* _The problem_:
Answer with only the number of lines below where "Bezout" appears.

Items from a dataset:
- Opening Delimiter -

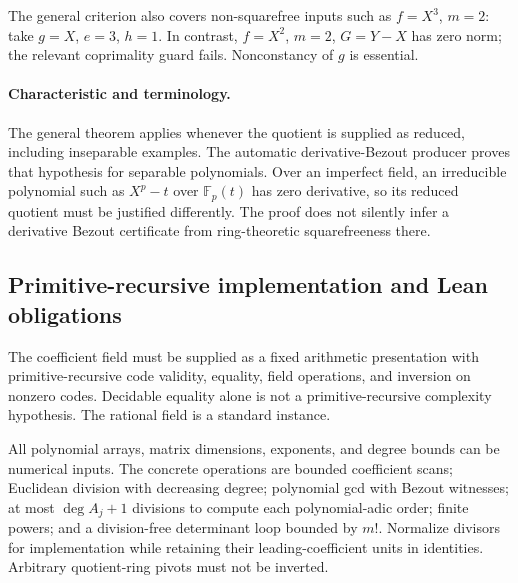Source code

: The general criterion also covers non-squarefree inputs such as
\(f=X^3\), \(m=2\): take \(g=X\), \(e=3\), \(h=1\).
In contrast, \(f=X^2\), \(m=2\), \(G=Y-X\) has zero norm;
the relevant coprimality guard fails.  Nonconstancy of \(g\) is essential.

\paragraph{Characteristic and terminology.}
The general theorem applies whenever the quotient is supplied as reduced,
including inseparable examples.  The automatic derivative-Bezout
producer proves that hypothesis for separable polynomials.  Over an
imperfect field, an irreducible polynomial such as \(X^p-t\) over
\(\mathbb F_p(t)\) has zero derivative, so its reduced quotient must
be justified differently.  The proof does not silently infer a derivative
Bezout certificate from ring-theoretic squarefreeness there.

\subsection{Primitive-recursive implementation and Lean obligations}

The coefficient field must be supplied as a fixed arithmetic presentation
with primitive-recursive code validity, equality, field operations, and
inversion on nonzero codes.  Decidable equality alone is not a
primitive-recursive complexity hypothesis.  The rational field is a
standard instance.

All polynomial arrays, matrix dimensions, exponents, and degree bounds can
be numerical inputs.  The concrete operations are bounded coefficient
scans; Euclidean division with decreasing degree; polynomial gcd with
Bezout witnesses; at most \(\deg A_j+1\) divisions to compute each
polynomial-adic order; finite powers; and a division-free determinant loop
bounded by \(m!\).  Normalize divisors for implementation while retaining
their leading-coefficient units in identities.  Arbitrary quotient-ring
pivots must not be inverted.


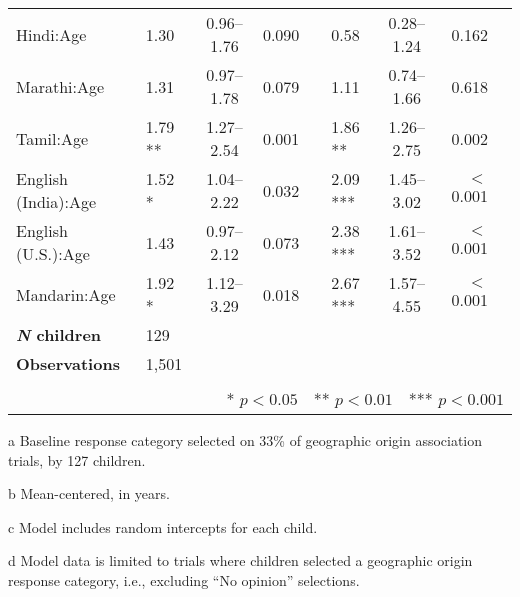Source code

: \begin{table*}[t]
\begin{threeparttable}
\begin{tabular}{llcrclcrc}
Hindi:Age\tnote{b} & 1.30 & 0.96--1.76 & 0.090 &  & 0.58 & 0.28--1.24 & 0.162 &  \\ 

Marathi:Age\tnote{b} & 1.31 & 0.97--1.78 & 0.079 &  & 1.11 & 0.74--1.66 & 0.618 &  \\ 
  
Tamil:Age\tnote{b} & 1.79 ** & 1.27--2.54 & 0.001 & & 1.86 ** & 1.26--2.75 & 0.002 & \\ 
  
English (India):Age\tnote{b} & 1.52 * & 1.04--2.22 & 0.032 & & 2.09 *** & 1.45--3.02 & $<$0.001 & \\ 
  
English (U.S.):Age\tnote{b} & 1.43 & 0.97--2.12 & 0.073 &  & 2.38 *** & 1.61--3.52 & $<$0.001 & \\ 
  
Mandarin:Age\tnote{b} & 1.92 * & 1.12--3.29 & 0.018 & & 2.67 *** & 1.57--4.55 & $<$0.001 & \\ 

\midrule
\bfseries{\textit{N} children}\tnote{c} & 129 & & & & & & & \\ 
\textbf{Observations}\tnote{d} & 1,501 & & & & & & & \\ 
\bottomrule\\[-.75em]
\multicolumn{9}{r}{* $p<0.05$~~** $p<0.01$~~*** $p<0.001$}\\
\end{tabular}
\begin{tablenotes}[flushleft]
    \item[a] Baseline response category selected on 33\% of geographic origin association trials, by 127 children. %
    \item[b] Mean-centered, in years.
    \item[c] Model includes random intercepts for each child.
    \item[d] Model data is limited to trials where children selected a geographic origin response category, i.e., excluding ``No opinion'' selections. 
\end{tablenotes}
\end{threeparttable}
\end{table*}
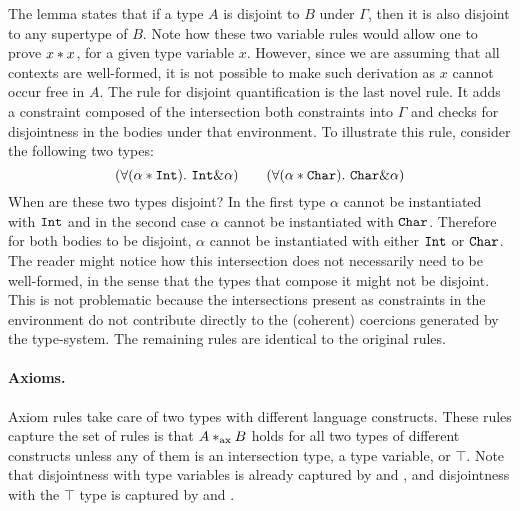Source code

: The lemma states that if a type $A$ is disjoint to $B$ under $\Gamma$, then it is also disjoint
to any supertype of $B$. 
Note how these two variable rules would allow one to prove $x * x$, for a given type 
variable $x$.
However, since we are assuming that all contexts are well-formed, it is not possible to make
such derivation as $x$ cannot occur free in $A$. 
The rule for disjoint quantification  is the last novel rule. 
It adds a constraint composed of the intersection both constraints into $\Gamma$ and checks for 
disjointness in the bodies under that environment.
To illustrate this rule, consider the following two types:
\[ (\forall (\alpha * \texttt{Int}).~\texttt{Int} \& \alpha) \qquad 
(\forall (\alpha * \texttt{Char}). ~\texttt{Char} \& \alpha) \]
When are these two types disjoint?
In the first type $\alpha$ cannot be instantiated with $\texttt{Int}$ and in
the second case $\alpha$ cannot be instantiated with $\texttt{Char}$.
Therefore for both bodies to be disjoint, $\alpha$ cannot be instantiated with either $\texttt{Int}$ 
or $\texttt{Char}$. 
The reader might notice how this intersection does not necessarily need to be well-formed,
in the sense that the types that compose it might not be disjoint.
This is not problematic because the intersections present as constraints in the environment
do not contribute directly to the (coherent) coercions generated by the type-system.
The remaining rules are identical to the original rules. 

\paragraph{Axioms.} Axiom rules take care of two types with different language constructs.
These rules capture the set of rules is that $A *_\textnormal{ax} B$ holds for all 
two types of different constructs unless any of them is an intersection type, a type variable,
or $\top$.
Note that disjointness with type variables is already captured by  and 
, and disjointness with the $\top$ type is captured by 
{} and {}.


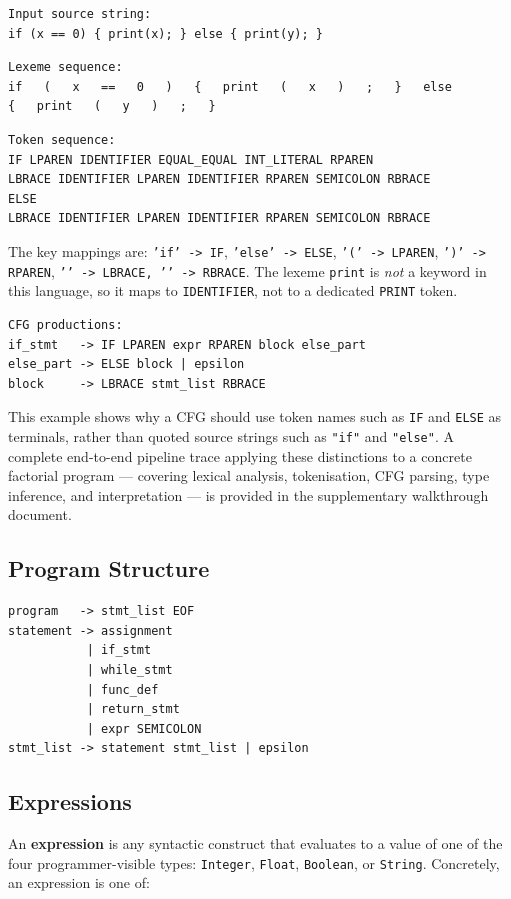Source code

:\begin{lstlisting}
Input source string:
if (x == 0) { print(x); } else { print(y); }
\end{lstlisting}

\begin{lstlisting}
Lexeme sequence:
if   (   x   ==   0   )   {   print   (   x   )   ;   }   else
{   print   (   y   )   ;   }
\end{lstlisting}

\begin{lstlisting}
Token sequence:
IF LPAREN IDENTIFIER EQUAL_EQUAL INT_LITERAL RPAREN
LBRACE IDENTIFIER LPAREN IDENTIFIER RPAREN SEMICOLON RBRACE
ELSE
LBRACE IDENTIFIER LPAREN IDENTIFIER RPAREN SEMICOLON RBRACE
\end{lstlisting}

\noindent The key mappings are:
\texttt{'if' -> IF},
\texttt{'else' -> ELSE},
\texttt{'(' -> LPAREN},
\texttt{')' -> RPAREN},
\texttt{'{' -> LBRACE},
\texttt{'}' -> RBRACE}.
The lexeme \texttt{print} is \emph{not} a keyword in this language, so it
maps to \texttt{IDENTIFIER}, not to a dedicated \texttt{PRINT} token.

\begin{lstlisting}
CFG productions:
if_stmt   -> IF LPAREN expr RPAREN block else_part
else_part -> ELSE block | epsilon
block     -> LBRACE stmt_list RBRACE
\end{lstlisting}

\noindent This example shows why a CFG should use token names such as
\texttt{IF} and \texttt{ELSE} as terminals, rather than quoted source strings
such as \texttt{"if"} and \texttt{"else"}.
A complete end-to-end pipeline trace applying these distinctions to a
concrete factorial program --- covering lexical analysis, tokenisation,
CFG parsing, type inference, and interpretation --- is provided in the
supplementary walkthrough document.

\subsection{Program Structure}
\begin{lstlisting}
program   -> stmt_list EOF
statement -> assignment
           | if_stmt
           | while_stmt
           | func_def
           | return_stmt
           | expr SEMICOLON
stmt_list -> statement stmt_list | epsilon
\end{lstlisting}

\subsection{Expressions}
An \textbf{expression} is any syntactic construct that evaluates to a value of
one of the four programmer-visible types: \texttt{Integer}, \texttt{Float},
\texttt{Boolean}, or \texttt{String}. Concretely, an expression is one of:

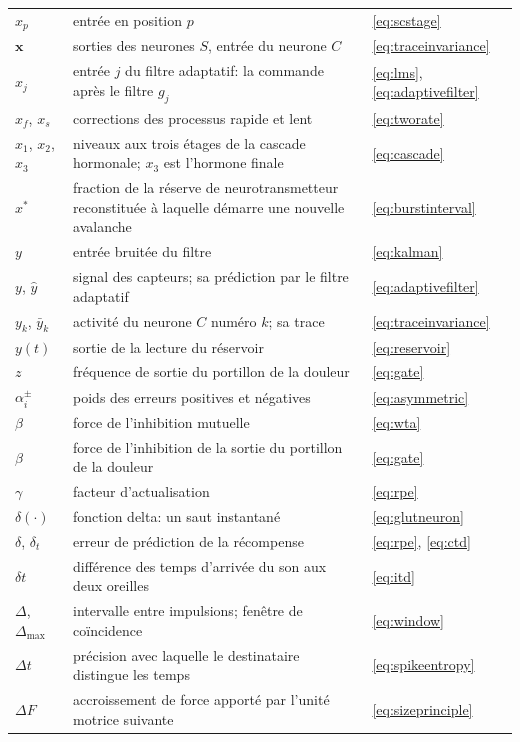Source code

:\begin{center}
\begin{longtable}{>{\raggedright}p{2.0cm}>{\raggedright}p{9.6cm}>{\raggedright\arraybackslash}p{2.4cm}}
$x_p$ & entrée en position $p$ & \eqref{eq:scstage} \\
$\mathbf x$ & sorties des neurones $S$, entrée du neurone $C$ & \eqref{eq:traceinvariance} \\
$x_j$ & entrée $j$ du filtre adaptatif: la commande après le filtre $g_j$ & \eqref{eq:lms}, \eqref{eq:adaptivefilter} \\
$x_f$, $x_s$ & corrections des processus rapide et lent & \eqref{eq:tworate} \\
$x_1$, $x_2$, $x_3$ & niveaux aux trois étages de la cascade hormonale; $x_3$ est l'hormone finale & \eqref{eq:cascade} \\
$x^*$ & fraction de la réserve de neurotransmetteur reconstituée à laquelle démarre une nouvelle avalanche & \eqref{eq:burstinterval} \\
$y$ & entrée bruitée du filtre & \eqref{eq:kalman} \\
$y$, $\hat y$ & signal des capteurs; sa prédiction par le filtre adaptatif & \eqref{eq:adaptivefilter} \\
$y_k$, $\bar y_k$ & activité du neurone $C$ numéro $k$; sa trace & \eqref{eq:traceinvariance} \\
$y(t)$ & sortie de la lecture du réservoir & \eqref{eq:reservoir} \\
$z$ & fréquence de sortie du portillon de la douleur & \eqref{eq:gate} \\
\midrule
$\alpha_i^\pm$ & poids des erreurs positives et négatives & \eqref{eq:asymmetric} \\
$\beta$ & force de l'inhibition mutuelle & \eqref{eq:wta} \\
$\beta$ & force de l'inhibition de la sortie du portillon de la douleur & \eqref{eq:gate} \\
$\gamma$ & facteur d'actualisation & \eqref{eq:rpe} \\
$\delta(\cdot)$ & fonction delta: un saut instantané & \eqref{eq:glutneuron} \\
$\delta$, $\delta_t$ & erreur de prédiction de la récompense & \eqref{eq:rpe}, \eqref{eq:ctd} \\
$\delta t$ & différence des temps d'arrivée du son aux deux oreilles & \eqref{eq:itd} \\
$\Delta$, $\Delta_{\max}$ & intervalle entre impulsions; fenêtre de coïncidence & \eqref{eq:window} \\
$\Delta t$ & précision avec laquelle le destinataire distingue les temps & \eqref{eq:spikeentropy} \\
$\Delta F$ & accroissement de force apporté par l'unité motrice suivante & \eqref{eq:sizeprinciple} \\

\end{longtable}
\end{center}

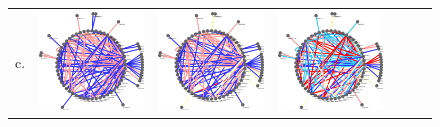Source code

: \documentclass{bioinfo}
\begin{document}
\begin{figure}
\begin{tabular}{lcccccc}
 c.   & \includegraphics[scale=0.15]{results/joint/t1.png}
    &     \includegraphics[scale=0.15]{results/joint/t2.png}
    &     \includegraphics[scale=0.15]{results/joint/t3.png} 

\end{tabular}
\end{figure}
\end{document}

- Closing Delimiter -

* _Answer section_:
3